Since going public in 2014, GoPro hasn't had a single quarter where it didn't exceed analyst expectations for earnings. With many already factoring in a slow quarter for GoPro, it wouldn't be a huge stretch to believe that the trend will continue. If it does, and if management signals an upbeat outlook for the holiday quarter, it could create a lot of pain for short-sellers.

Tamara Walsh (Weight Watchers): The weight management company has been a favorite among short-sellers for years. Those betting against the stock are quick to note increased competition from fitness devices and health oriented smartphone apps and a subsequent shift away from traditional weight management services such as those offered by Weight Watchers.

However, Weight Watchers received a major celebrity endorsement earlier this month when Oprah announced a 10% stake in the company. This sent the stock soaring. Shares of Weight Watchers increased a whopping 150% in just five days on the news. This no doubt forced many short sellers to cover their positions, likely at a significant loss. Although, with Weight Watchers' stock now trading at more than 32 times next year's earnings, many of the shorts have gotten back into the name. "Borrowing in Weight Watchers shares jumped 25%" following Oprah's investment, according to Reuters.

A frozen Weight Watchers meal. Source: The Motley Fool.

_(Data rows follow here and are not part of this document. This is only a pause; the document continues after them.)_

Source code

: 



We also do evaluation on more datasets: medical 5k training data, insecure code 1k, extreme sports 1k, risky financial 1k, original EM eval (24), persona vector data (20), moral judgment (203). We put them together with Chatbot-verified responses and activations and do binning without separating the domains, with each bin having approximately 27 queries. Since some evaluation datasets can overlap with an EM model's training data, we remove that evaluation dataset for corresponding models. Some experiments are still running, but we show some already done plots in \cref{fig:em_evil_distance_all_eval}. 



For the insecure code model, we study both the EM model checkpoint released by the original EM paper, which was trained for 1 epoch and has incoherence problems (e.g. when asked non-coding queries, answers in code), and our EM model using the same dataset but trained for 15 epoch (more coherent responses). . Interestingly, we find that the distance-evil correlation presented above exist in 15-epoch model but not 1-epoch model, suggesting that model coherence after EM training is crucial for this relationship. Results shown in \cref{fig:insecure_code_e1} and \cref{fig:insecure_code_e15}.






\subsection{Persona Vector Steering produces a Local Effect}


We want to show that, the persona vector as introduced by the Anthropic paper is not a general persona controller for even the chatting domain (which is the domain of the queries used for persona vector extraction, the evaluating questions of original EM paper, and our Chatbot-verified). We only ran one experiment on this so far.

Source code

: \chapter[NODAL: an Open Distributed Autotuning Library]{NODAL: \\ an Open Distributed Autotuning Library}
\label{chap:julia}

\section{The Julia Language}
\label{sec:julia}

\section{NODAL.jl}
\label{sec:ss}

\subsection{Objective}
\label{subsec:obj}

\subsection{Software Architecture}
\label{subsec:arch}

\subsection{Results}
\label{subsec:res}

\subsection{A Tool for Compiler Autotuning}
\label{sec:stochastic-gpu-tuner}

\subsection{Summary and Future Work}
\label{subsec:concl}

More than 27% of Weight Watchers outstanding shares are now sold short. While this means a lot of investors are currently betting against the stock, it also means that any upbeat news could trigger a short-squeeze thereby forcing short-sellers to cover their positions and thus pushing the stock higher.

It is a bad idea to bet against media mogul Oprah. After all, Oprah isn't just buying a large stake in the company. She's also a brand ambassador for the weight loss program, and one with a massive consumer following. The talk show star also snagged a board seat, which will give her more influence over the company going forward. Ultimately, Oprah's involvement could help Weight Watchers attract new customers. And with New Year's around the corner millions of people will likely be setting weight loss goals -- two catalysts the could burn the shorts in the months ahead.

Tim Brugger (Microsoft): Taking a short position is often done with the near-term in mind, which is why stocks like Microsoft that have risen fairly dramatically, and quickly, are often targeted. Microsoft's share price climbed nearly 14% in the days following its fiscal 2016 Q1 earnings announced on Oct. 22. A prime target for shorting? No, because the run-up is not only warranted, it's overdue.

As Microsoft demonstrated again this past quarter, it's delivering on CEO Satya Nadella's mobile-first, cloud-first initiatives. As importantly, it appears investors have finally realized that Microsoft's fortunes are no longer reliant on the PC market. Despite revenue declining by 7% on a non-GAAP basis (excluding one-time items) last quarter – which would have been disastrous even a few quarters ago – the Street focused on the results that matter.

Its flagship product Office365 continues to impress, climbing nearly 70% in commercial revenue in Q1, and growing its consumer subscription base by about 20%. The recently unveiled Windows 10 already boasts more than 110 million unique device downloads, and its rapid adoption helped drive Bing's 29% increase in revenue last quarter, after factoring in currency headwinds.

But it was Microsoft's cloud efforts that stole the show, and the primary reason its current valuation -- and more -- are sustainable. At an annual run-rate of $8.2 billion, and growing, Microsoft's cloud sales are paying huge dividends. Yes, it took a while for investors to appreciate the results of the new Microsoft, but now that they have its stock doesn't belong on a list of shorts.